### Work order:
Below is a listing. Copy each line of it that holds the word "font".

** Opening Information block **

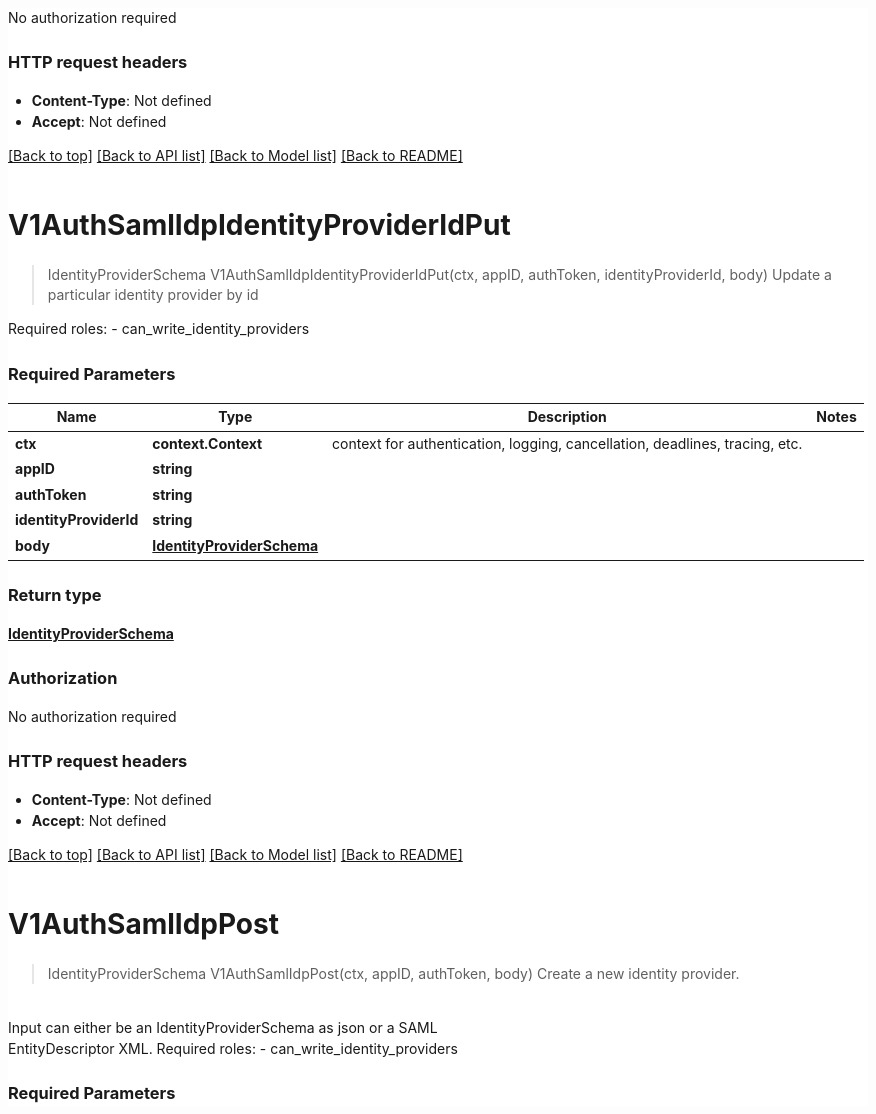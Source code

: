 No authorization required

### HTTP request headers

 - **Content-Type**: Not defined
 - **Accept**: Not defined

[[Back to top]](#) [[Back to API list]](../README.md#documentation-for-api-endpoints) [[Back to Model list]](../README.md#documentation-for-models) [[Back to README]](../README.md)

# **V1AuthSamlIdpIdentityProviderIdPut**
> IdentityProviderSchema V1AuthSamlIdpIdentityProviderIdPut(ctx, appID, authToken, identityProviderId, body)
Update a particular identity provider by id

 Required roles:  - can_write_identity_providers

### Required Parameters

Name | Type | Description  | Notes
------------- | ------------- | ------------- | -------------
 **ctx** | **context.Context** | context for authentication, logging, cancellation, deadlines, tracing, etc.
  **appID** | **string**|  | 
  **authToken** | **string**|  | 
  **identityProviderId** | **string**|  | 
  **body** | [**IdentityProviderSchema**](IdentityProviderSchema.md)|  | 

### Return type

[**IdentityProviderSchema**](IdentityProviderSchema.md)

### Authorization

No authorization required

### HTTP request headers

 - **Content-Type**: Not defined
 - **Accept**: Not defined

[[Back to top]](#) [[Back to API list]](../README.md#documentation-for-api-endpoints) [[Back to Model list]](../README.md#documentation-for-models) [[Back to README]](../README.md)

# **V1AuthSamlIdpPost**
> IdentityProviderSchema V1AuthSamlIdpPost(ctx, appID, authToken, body)
Create a new identity provider.

<br/>Input can either be an IdentityProviderSchema as json or a SAML<br/>EntityDescriptor XML. Required roles:  - can_write_identity_providers

### Required Parameters
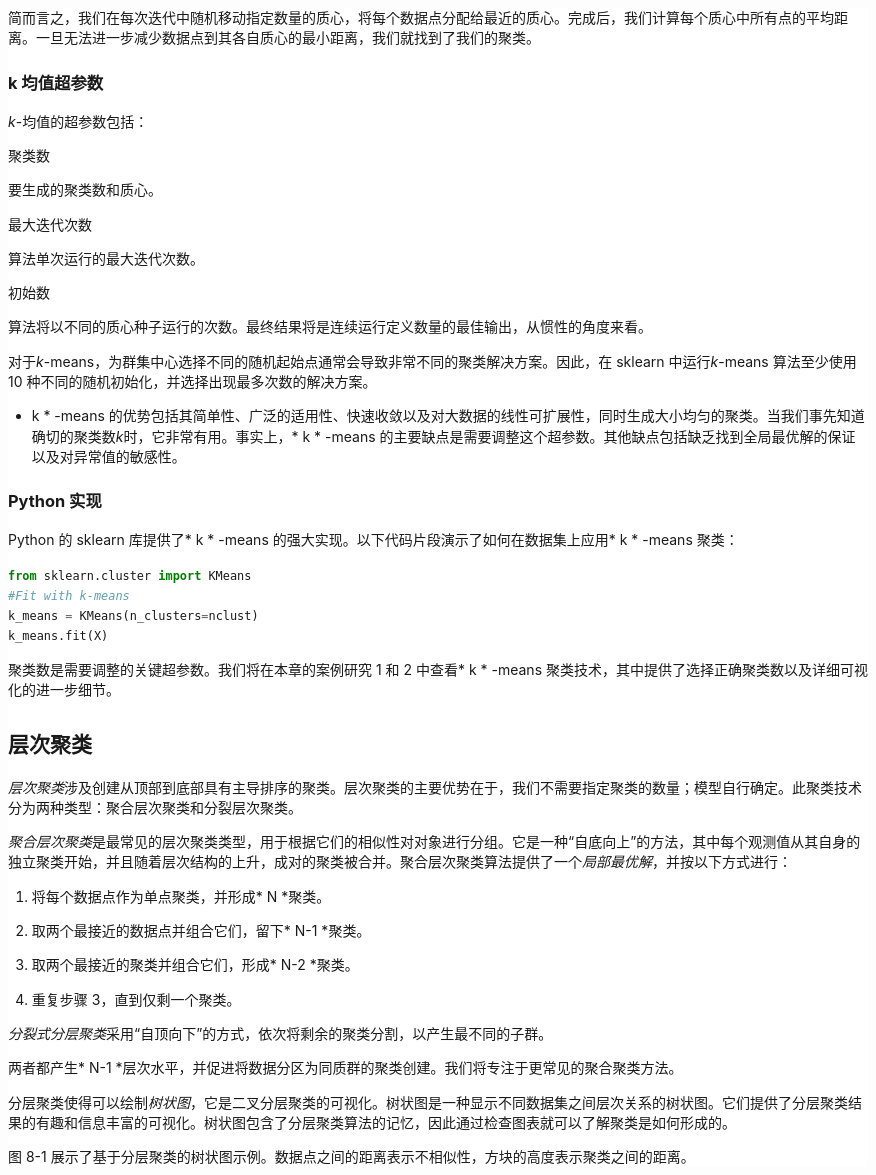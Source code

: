 简而言之，我们在每次迭代中随机移动指定数量的质心，将每个数据点分配给最近的质心。完成后，我们计算每个质心中所有点的平均距离。一旦无法进一步减少数据点到其各自质心的最小距离，我们就找到了我们的聚类。

### k 均值超参数

*k*-均值的超参数包括：

聚类数

要生成的聚类数和质心。

最大迭代次数

算法单次运行的最大迭代次数。

初始数

算法将以不同的质心种子运行的次数。最终结果将是连续运行定义数量的最佳输出，从惯性的角度来看。

对于*k*-means，为群集中心选择不同的随机起始点通常会导致非常不同的聚类解决方案。因此，在 sklearn 中运行*k*-means 算法至少使用 10 种不同的随机初始化，并选择出现最多次数的解决方案。

* k * -means 的优势包括其简单性、广泛的适用性、快速收敛以及对大数据的线性可扩展性，同时生成大小均匀的聚类。当我们事先知道确切的聚类数*k*时，它非常有用。事实上，* k * -means 的主要缺点是需要调整这个超参数。其他缺点包括缺乏找到全局最优解的保证以及对异常值的敏感性。

### Python 实现

Python 的 sklearn 库提供了* k * -means 的强大实现。以下代码片段演示了如何在数据集上应用* k * -means 聚类：

```py
from sklearn.cluster import KMeans
#Fit with k-means
k_means = KMeans(n_clusters=nclust)
k_means.fit(X)
```

聚类数是需要调整的关键超参数。我们将在本章的案例研究 1 和 2 中查看* k * -means 聚类技术，其中提供了选择正确聚类数以及详细可视化的进一步细节。

## 层次聚类

*层次聚类*涉及创建从顶部到底部具有主导排序的聚类。层次聚类的主要优势在于，我们不需要指定聚类的数量；模型自行确定。此聚类技术分为两种类型：聚合层次聚类和分裂层次聚类。

*聚合层次聚类*是最常见的层次聚类类型，用于根据它们的相似性对对象进行分组。它是一种“自底向上”的方法，其中每个观测值从其自身的独立聚类开始，并且随着层次结构的上升，成对的聚类被合并。聚合层次聚类算法提供了一个*局部最优解*，并按以下方式进行：

1.  将每个数据点作为单点聚类，并形成* N *聚类。

1.  取两个最接近的数据点并组合它们，留下* N-1 *聚类。

1.  取两个最接近的聚类并组合它们，形成* N-2 *聚类。

1.  重复步骤 3，直到仅剩一个聚类。

*分裂式分层聚类*采用“自顶向下”的方式，依次将剩余的聚类分割，以产生最不同的子群。

两者都产生* N-1 *层次水平，并促进将数据分区为同质群的聚类创建。我们将专注于更常见的聚合聚类方法。

分层聚类使得可以绘制*树状图*，它是二叉分层聚类的可视化。树状图是一种显示不同数据集之间层次关系的树状图。它们提供了分层聚类结果的有趣和信息丰富的可视化。树状图包含了分层聚类算法的记忆，因此通过检查图表就可以了解聚类是如何形成的。

图 8-1 展示了基于分层聚类的树状图示例。数据点之间的距离表示不相似性，方块的高度表示聚类之间的距离。
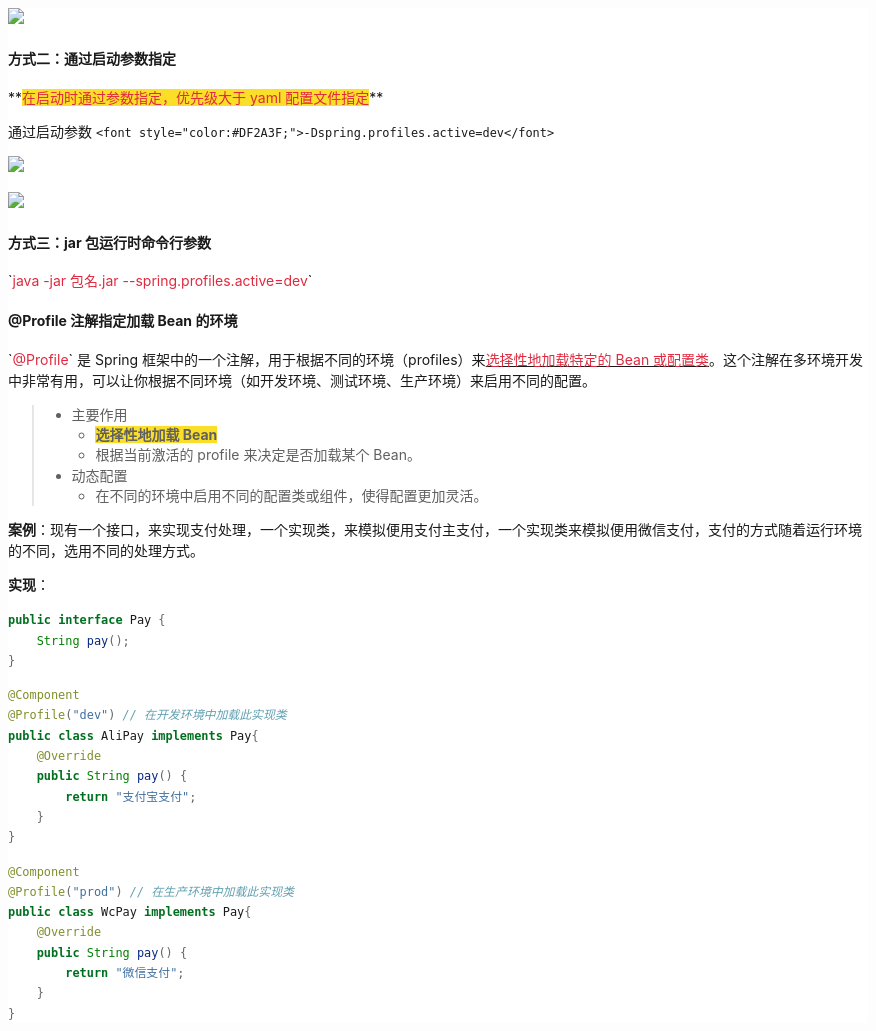![](https://cdn.nlark.com/yuque/0/2024/png/42892034/1728460642815-9d19f93b-68f9-44a6-be34-ca91f373dcc5.png)

<h4 id="Rv0f7">方式二：通过启动参数指定</h4>
**<font style="color:#DF2A3F;background-color:#FBDE28;">在启动时通过参数指定，优先级大于 yaml 配置文件指定</font>**

通过启动参数 `<font style="color:#DF2A3F;">-Dspring.profiles.active=dev</font>`

![](https://cdn.nlark.com/yuque/0/2024/png/42892034/1728461737543-c33c3bea-3a16-4ecc-bbf3-a5b9bc31e3c3.png)

![](https://cdn.nlark.com/yuque/0/2024/png/42892034/1728461815464-96a819cb-be3f-4551-9386-7e189b80d924.png)

<h4 id="vL7Dp">方式三：jar 包运行时命令行参数</h4>
`<font style="color:#DF2A3F;">java -jar 包名.jar --spring.profiles.active=dev</font>`

<h4 id="Zezy1">@Profile 注解指定加载 Bean 的环境</h4>
`<font style="color:#DF2A3F;">@Profile</font>` 是 Spring 框架中的一个注解，用于根据不同的环境（profiles）来<u><font style="color:#DF2A3F;">选择性地加载特定的 Bean 或配置类</font></u>。这个注解在多环境开发中非常有用，可以让你根据不同环境（如开发环境、测试环境、生产环境）来启用不同的配置。

> + 主要作用
>     - **<font style="background-color:#FBDE28;">选择性地加载 Bean</font>**
>     - 根据当前激活的 profile 来决定是否加载某个 Bean。
> + 动态配置
>     - 在不同的环境中启用不同的配置类或组件，使得配置更加灵活。
>

**案例**：现有一个接口，来实现支付处理，一个实现类，来模拟便用支付主支付，一个实现类来模拟便用微信支付，支付的方式随着运行环境的不同，选用不同的处理方式。

**实现**：

```java
public interface Pay {
    String pay();
}
```

```java
@Component
@Profile("dev") // 在开发环境中加载此实现类
public class AliPay implements Pay{
    @Override
    public String pay() {
        return "支付宝支付";
    }
}
```

```java
@Component
@Profile("prod") // 在生产环境中加载此实现类
public class WcPay implements Pay{
    @Override
    public String pay() {
        return "微信支付";
    }
}
```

** Closing Information block **

### Exercise answer:
**<font style="color:#DF2A3F;background-color:#FBDE28;">在启动时通过参数指定，优先级大于 yaml 配置文件指定</font>**
通过启动参数 `<font style="color:#DF2A3F;">-Dspring.profiles.active=dev</font>`
`<font style="color:#DF2A3F;">java -jar 包名.jar --spring.profiles.active=dev</font>`
`<font style="color:#DF2A3F;">@Profile</font>` 是 Spring 框架中的一个注解，用于根据不同的环境（profiles）来<u><font style="color:#DF2A3F;">选择性地加载特定的 Bean 或配置类</font></u>。这个注解在多环境开发中非常有用，可以让你根据不同环境（如开发环境、测试环境、生产环境）来启用不同的配置。
>     - **<font style="background-color:#FBDE28;">选择性地加载 Bean</font>**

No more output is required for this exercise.